Stalking Claremont presents as a detailed murder-mystery thriller, but it was written to provide the answers – to learn from the past in order to better face he future.  What went wrong in the hunt for the Claremont serial killer? What was really behind the focus on the wrong people? What finally went right? Can these lessons be universally applied to other unsolved crime mysteries?

 

 

My View:

 I predict a Walkley!

 

This is a book of powerful emotions. At first my interest was piqued as the crimes and circumstances happened in my home state, in social situations I was familiar with/was involved with …the narrative, like the crimes committed felt very personal.  As I started reading, I was surprised at how quickly I was transported back to that era and how suddenly I got the “chills” and locked my open sliding door opposite my seat on the lounge where I sat reading. I felt discomfort, no I felt fear.

 

This uncomfortable feeling, this apprehension did not leave but was overtaken by anger when I continued to read and discover the many civil liberties that were trashed, individual’s health and lifestyles destroyed, for no concrete reasons, during this lengthy and mostly narrow sighted investigation.  How did/could things go so wrong for so long? There are many questions that needed asking, an enquiry that needs to be made (if it’s not happened already/or is happening), reassurances that this sort of flawed investigating never happens again.

 

I continued reading, again aghast at why useful information was not made public, why first-hand useful information was ignored…then I read details of the murders that had not been released to the public…oh dear! These poor girls.  Sorrow, grief…so many more emotions.

 

This is a book that I highly recommend you read; this excellently researched and written book is astonishing in the facts it illuminates, the wrongs it sets right by clearly announcing to the general public that the publicly persecuted persons of interest were not at all involved with the crimes, and had no physical evidence linking them to the crimes, ever, etc (where is the public apologies? Where is the compensation, though how you can compensate for this level of distress and intrusion caused to blameless individuals I do not know)?  I am outraged as you may have gathered. And I hope that somehow, someone reading this book will recall a vital piece of information that will bring Sarah Spiers home.  I hope Bradley Robert Edwards is never released from prison.

 

What a read! I don’t think a book has ever incensed me like this.

 

I predict awards for Bret Christian. Thank you for shining the light on this controversial investigation.

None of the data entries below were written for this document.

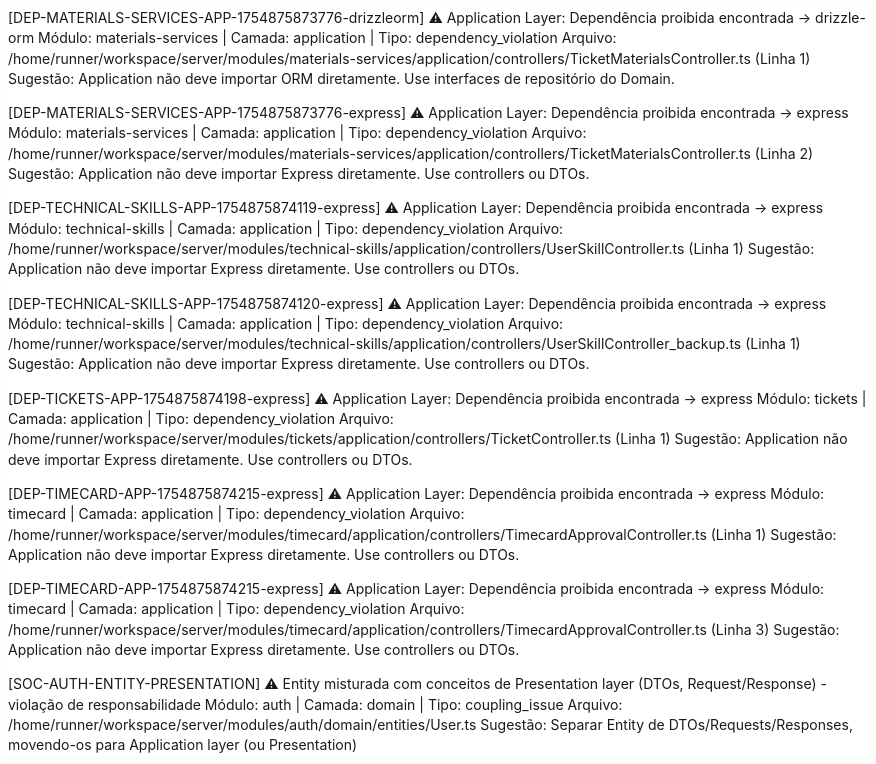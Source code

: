 [DEP-MATERIALS-SERVICES-APP-1754875873776-drizzleorm] ⚠️ Application Layer: Dependência proibida encontrada -> drizzle-orm
   Módulo: materials-services | Camada: application | Tipo: dependency_violation
   Arquivo: /home/runner/workspace/server/modules/materials-services/application/controllers/TicketMaterialsController.ts (Linha 1)
   Sugestão: Application não deve importar ORM diretamente. Use interfaces de repositório do Domain.

[DEP-MATERIALS-SERVICES-APP-1754875873776-express] ⚠️ Application Layer: Dependência proibida encontrada -> express
   Módulo: materials-services | Camada: application | Tipo: dependency_violation
   Arquivo: /home/runner/workspace/server/modules/materials-services/application/controllers/TicketMaterialsController.ts (Linha 2)
   Sugestão: Application não deve importar Express diretamente. Use controllers ou DTOs.

[DEP-TECHNICAL-SKILLS-APP-1754875874119-express] ⚠️ Application Layer: Dependência proibida encontrada -> express
   Módulo: technical-skills | Camada: application | Tipo: dependency_violation
   Arquivo: /home/runner/workspace/server/modules/technical-skills/application/controllers/UserSkillController.ts (Linha 1)
   Sugestão: Application não deve importar Express diretamente. Use controllers ou DTOs.

[DEP-TECHNICAL-SKILLS-APP-1754875874120-express] ⚠️ Application Layer: Dependência proibida encontrada -> express
   Módulo: technical-skills | Camada: application | Tipo: dependency_violation
   Arquivo: /home/runner/workspace/server/modules/technical-skills/application/controllers/UserSkillController_backup.ts (Linha 1)
   Sugestão: Application não deve importar Express diretamente. Use controllers ou DTOs.

[DEP-TICKETS-APP-1754875874198-express] ⚠️ Application Layer: Dependência proibida encontrada -> express
   Módulo: tickets | Camada: application | Tipo: dependency_violation
   Arquivo: /home/runner/workspace/server/modules/tickets/application/controllers/TicketController.ts (Linha 1)
   Sugestão: Application não deve importar Express diretamente. Use controllers ou DTOs.

[DEP-TIMECARD-APP-1754875874215-express] ⚠️ Application Layer: Dependência proibida encontrada -> express
   Módulo: timecard | Camada: application | Tipo: dependency_violation
   Arquivo: /home/runner/workspace/server/modules/timecard/application/controllers/TimecardApprovalController.ts (Linha 1)
   Sugestão: Application não deve importar Express diretamente. Use controllers ou DTOs.

[DEP-TIMECARD-APP-1754875874215-express] ⚠️ Application Layer: Dependência proibida encontrada -> express
   Módulo: timecard | Camada: application | Tipo: dependency_violation
   Arquivo: /home/runner/workspace/server/modules/timecard/application/controllers/TimecardApprovalController.ts (Linha 3)
   Sugestão: Application não deve importar Express diretamente. Use controllers ou DTOs.

[SOC-AUTH-ENTITY-PRESENTATION] ⚠️ Entity misturada com conceitos de Presentation layer (DTOs, Request/Response) - violação de responsabilidade
   Módulo: auth | Camada: domain | Tipo: coupling_issue
   Arquivo: /home/runner/workspace/server/modules/auth/domain/entities/User.ts
   Sugestão: Separar Entity de DTOs/Requests/Responses, movendo-os para Application layer (ou Presentation)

5 thoughts on “Review: Inside the hunt for a serial killer: Stalking Claremont – Bret Christian.

  1. This one sounds absolutely compelling, Carol! It’s not easy to tell a true story, and still draw the reader in as though it were a novel. I give credit for that. And it sounds fascinating, too. Glad you felt so engaged in it.

      • I’m familiar with the case in so far as I’m aware of many true crime cases across Australia, but don’t know the ins and outs of the investigation or legal case. I’m just so glad he was caught and he’s been sentenced, seems like it took forever to get to this point.